[Plain-text document sources]
================

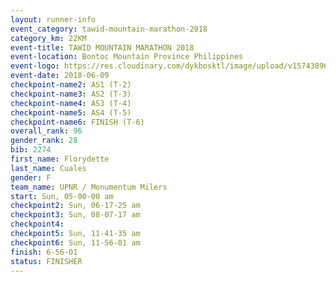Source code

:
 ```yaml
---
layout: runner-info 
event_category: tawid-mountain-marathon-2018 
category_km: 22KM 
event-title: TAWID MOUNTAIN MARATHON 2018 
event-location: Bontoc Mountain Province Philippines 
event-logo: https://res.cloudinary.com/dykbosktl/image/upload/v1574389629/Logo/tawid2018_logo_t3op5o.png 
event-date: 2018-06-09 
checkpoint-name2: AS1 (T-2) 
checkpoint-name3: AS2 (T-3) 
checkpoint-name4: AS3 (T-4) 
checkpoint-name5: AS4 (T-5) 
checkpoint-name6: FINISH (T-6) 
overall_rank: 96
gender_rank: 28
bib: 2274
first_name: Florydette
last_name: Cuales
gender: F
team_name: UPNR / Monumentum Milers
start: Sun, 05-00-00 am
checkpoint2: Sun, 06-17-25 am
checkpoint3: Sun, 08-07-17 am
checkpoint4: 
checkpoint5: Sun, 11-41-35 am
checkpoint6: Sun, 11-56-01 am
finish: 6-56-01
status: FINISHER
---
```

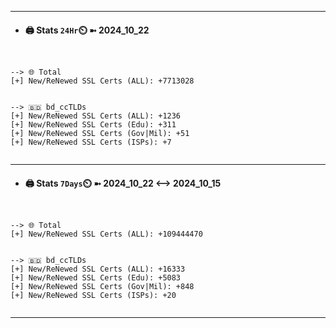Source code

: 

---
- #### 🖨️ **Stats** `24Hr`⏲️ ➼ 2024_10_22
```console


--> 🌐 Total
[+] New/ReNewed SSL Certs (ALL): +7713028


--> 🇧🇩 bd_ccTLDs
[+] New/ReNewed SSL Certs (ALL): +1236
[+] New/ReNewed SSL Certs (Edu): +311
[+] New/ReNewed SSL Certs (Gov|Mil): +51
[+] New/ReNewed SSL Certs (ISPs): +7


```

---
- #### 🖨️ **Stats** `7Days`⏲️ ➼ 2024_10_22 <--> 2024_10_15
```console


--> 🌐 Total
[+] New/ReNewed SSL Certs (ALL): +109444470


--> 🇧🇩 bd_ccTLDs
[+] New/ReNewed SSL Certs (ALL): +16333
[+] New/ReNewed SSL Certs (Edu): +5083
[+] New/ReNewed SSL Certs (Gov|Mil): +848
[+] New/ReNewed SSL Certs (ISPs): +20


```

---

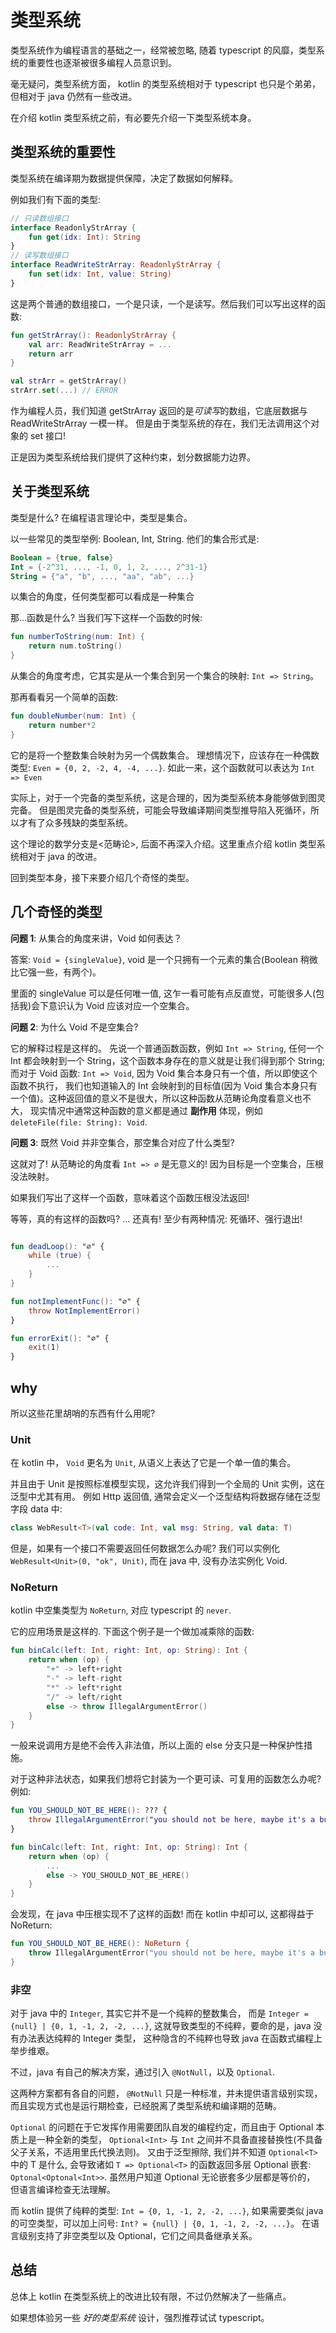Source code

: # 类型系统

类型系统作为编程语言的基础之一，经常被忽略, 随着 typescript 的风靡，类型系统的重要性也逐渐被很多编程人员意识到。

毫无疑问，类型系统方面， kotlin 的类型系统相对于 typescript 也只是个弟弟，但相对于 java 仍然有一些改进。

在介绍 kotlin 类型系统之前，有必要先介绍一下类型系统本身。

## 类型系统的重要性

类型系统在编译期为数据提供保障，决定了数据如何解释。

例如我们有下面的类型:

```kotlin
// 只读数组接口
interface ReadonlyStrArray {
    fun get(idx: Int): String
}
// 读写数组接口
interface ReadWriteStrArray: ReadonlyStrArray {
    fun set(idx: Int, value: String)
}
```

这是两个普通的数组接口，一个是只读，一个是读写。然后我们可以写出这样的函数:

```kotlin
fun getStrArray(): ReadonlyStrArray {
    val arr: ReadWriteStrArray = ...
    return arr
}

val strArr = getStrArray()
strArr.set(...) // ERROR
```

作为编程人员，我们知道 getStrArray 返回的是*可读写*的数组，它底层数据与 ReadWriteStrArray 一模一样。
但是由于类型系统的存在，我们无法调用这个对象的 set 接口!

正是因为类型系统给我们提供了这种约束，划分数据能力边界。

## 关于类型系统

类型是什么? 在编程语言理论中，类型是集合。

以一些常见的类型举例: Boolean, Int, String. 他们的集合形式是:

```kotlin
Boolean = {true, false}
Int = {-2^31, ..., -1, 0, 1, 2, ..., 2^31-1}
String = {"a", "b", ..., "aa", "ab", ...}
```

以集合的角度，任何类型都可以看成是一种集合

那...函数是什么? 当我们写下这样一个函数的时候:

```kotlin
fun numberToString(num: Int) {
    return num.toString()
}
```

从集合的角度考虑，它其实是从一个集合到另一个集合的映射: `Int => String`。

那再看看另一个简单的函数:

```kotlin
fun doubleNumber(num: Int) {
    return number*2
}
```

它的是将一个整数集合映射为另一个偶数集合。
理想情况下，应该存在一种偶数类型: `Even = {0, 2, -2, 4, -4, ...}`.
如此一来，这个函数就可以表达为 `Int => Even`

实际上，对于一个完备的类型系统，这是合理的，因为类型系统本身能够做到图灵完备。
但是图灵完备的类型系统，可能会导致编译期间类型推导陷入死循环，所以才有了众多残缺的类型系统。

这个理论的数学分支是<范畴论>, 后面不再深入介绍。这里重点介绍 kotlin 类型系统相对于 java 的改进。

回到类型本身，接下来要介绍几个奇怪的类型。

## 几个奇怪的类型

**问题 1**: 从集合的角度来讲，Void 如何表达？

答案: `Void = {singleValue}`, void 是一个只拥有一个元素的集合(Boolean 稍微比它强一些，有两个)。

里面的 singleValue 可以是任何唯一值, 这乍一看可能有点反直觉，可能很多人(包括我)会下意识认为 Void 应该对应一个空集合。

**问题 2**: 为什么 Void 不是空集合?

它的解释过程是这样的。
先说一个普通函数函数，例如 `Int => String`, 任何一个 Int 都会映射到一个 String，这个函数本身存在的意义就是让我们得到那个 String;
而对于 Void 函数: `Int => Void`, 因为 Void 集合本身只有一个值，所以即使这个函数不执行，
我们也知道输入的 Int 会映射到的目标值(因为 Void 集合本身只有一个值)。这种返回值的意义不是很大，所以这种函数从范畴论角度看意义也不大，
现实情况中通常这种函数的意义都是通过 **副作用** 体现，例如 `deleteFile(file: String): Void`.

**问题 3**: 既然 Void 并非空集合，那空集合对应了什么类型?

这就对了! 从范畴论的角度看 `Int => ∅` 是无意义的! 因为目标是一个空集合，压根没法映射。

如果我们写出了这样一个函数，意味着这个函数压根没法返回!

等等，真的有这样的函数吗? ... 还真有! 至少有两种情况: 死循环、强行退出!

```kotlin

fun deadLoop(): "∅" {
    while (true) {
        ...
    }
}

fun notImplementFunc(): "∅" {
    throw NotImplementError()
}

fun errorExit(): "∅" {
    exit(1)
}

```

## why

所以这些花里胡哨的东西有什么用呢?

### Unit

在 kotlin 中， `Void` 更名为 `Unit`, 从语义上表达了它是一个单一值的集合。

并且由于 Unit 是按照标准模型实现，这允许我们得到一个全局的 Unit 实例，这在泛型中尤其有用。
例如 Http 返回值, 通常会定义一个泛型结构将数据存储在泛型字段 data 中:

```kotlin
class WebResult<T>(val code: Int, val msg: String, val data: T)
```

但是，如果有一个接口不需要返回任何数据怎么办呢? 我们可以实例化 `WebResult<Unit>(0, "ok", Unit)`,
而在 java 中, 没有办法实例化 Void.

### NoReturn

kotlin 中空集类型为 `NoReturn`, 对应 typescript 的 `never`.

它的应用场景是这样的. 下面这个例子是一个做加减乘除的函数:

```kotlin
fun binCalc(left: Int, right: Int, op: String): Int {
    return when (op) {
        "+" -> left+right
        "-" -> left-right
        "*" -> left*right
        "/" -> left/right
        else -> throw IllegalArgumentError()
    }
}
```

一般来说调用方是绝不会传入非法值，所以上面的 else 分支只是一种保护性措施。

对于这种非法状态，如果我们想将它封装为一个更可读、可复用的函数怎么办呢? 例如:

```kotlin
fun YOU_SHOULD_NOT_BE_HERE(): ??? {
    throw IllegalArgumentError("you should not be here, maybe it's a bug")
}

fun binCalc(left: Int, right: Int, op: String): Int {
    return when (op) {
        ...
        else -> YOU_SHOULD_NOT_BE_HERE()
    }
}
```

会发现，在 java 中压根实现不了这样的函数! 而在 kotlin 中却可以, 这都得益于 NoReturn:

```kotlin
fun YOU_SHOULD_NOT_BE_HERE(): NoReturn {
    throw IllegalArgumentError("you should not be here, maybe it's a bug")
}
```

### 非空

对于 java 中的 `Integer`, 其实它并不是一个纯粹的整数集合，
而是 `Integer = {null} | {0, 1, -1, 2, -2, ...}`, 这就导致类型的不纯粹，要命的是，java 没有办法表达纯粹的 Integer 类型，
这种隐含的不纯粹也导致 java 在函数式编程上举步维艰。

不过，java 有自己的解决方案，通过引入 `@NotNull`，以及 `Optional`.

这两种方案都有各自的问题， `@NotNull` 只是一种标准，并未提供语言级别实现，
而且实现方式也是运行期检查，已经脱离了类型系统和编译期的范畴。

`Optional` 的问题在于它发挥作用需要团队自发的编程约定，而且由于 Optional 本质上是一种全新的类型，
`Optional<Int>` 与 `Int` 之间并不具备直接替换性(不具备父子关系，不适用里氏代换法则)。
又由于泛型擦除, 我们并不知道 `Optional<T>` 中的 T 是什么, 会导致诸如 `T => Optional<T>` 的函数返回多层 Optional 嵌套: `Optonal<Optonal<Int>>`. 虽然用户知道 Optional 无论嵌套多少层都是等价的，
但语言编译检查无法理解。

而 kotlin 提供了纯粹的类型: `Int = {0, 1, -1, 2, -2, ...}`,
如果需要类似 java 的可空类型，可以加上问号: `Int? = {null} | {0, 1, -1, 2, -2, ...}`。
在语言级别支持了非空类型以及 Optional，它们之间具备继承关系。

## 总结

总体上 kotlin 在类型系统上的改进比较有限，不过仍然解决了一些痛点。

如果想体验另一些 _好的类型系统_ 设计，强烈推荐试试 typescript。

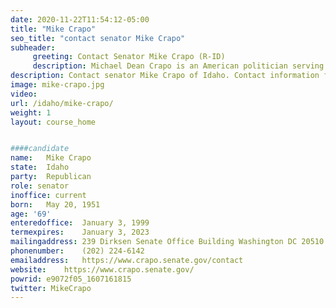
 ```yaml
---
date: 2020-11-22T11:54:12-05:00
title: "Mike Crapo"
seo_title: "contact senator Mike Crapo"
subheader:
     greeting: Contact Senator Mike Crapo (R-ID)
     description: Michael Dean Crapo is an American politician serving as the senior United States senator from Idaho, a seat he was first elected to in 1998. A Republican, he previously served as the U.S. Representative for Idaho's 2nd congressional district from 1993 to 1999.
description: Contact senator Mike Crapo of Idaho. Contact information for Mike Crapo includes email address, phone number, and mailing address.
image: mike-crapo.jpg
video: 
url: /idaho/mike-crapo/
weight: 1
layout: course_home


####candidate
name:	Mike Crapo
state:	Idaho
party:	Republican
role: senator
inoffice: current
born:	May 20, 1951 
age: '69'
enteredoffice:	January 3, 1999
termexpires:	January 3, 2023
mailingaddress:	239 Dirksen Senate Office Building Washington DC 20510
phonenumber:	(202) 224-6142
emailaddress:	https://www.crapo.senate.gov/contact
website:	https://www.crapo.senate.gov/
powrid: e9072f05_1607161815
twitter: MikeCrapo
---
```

================

### Problem statement
Find all lines in the records that hold the word "typescript". Copy them.

### Task answer
类型系统作为编程语言的基础之一，经常被忽略, 随着 typescript 的风靡，类型系统的重要性也逐渐被很多编程人员意识到。
毫无疑问，类型系统方面， kotlin 的类型系统相对于 typescript 也只是个弟弟，但相对于 java 仍然有一些改进。
kotlin 中空集类型为 `NoReturn`, 对应 typescript 的 `never`.
如果想体验另一些 _好的类型系统_ 设计，强烈推荐试试 typescript。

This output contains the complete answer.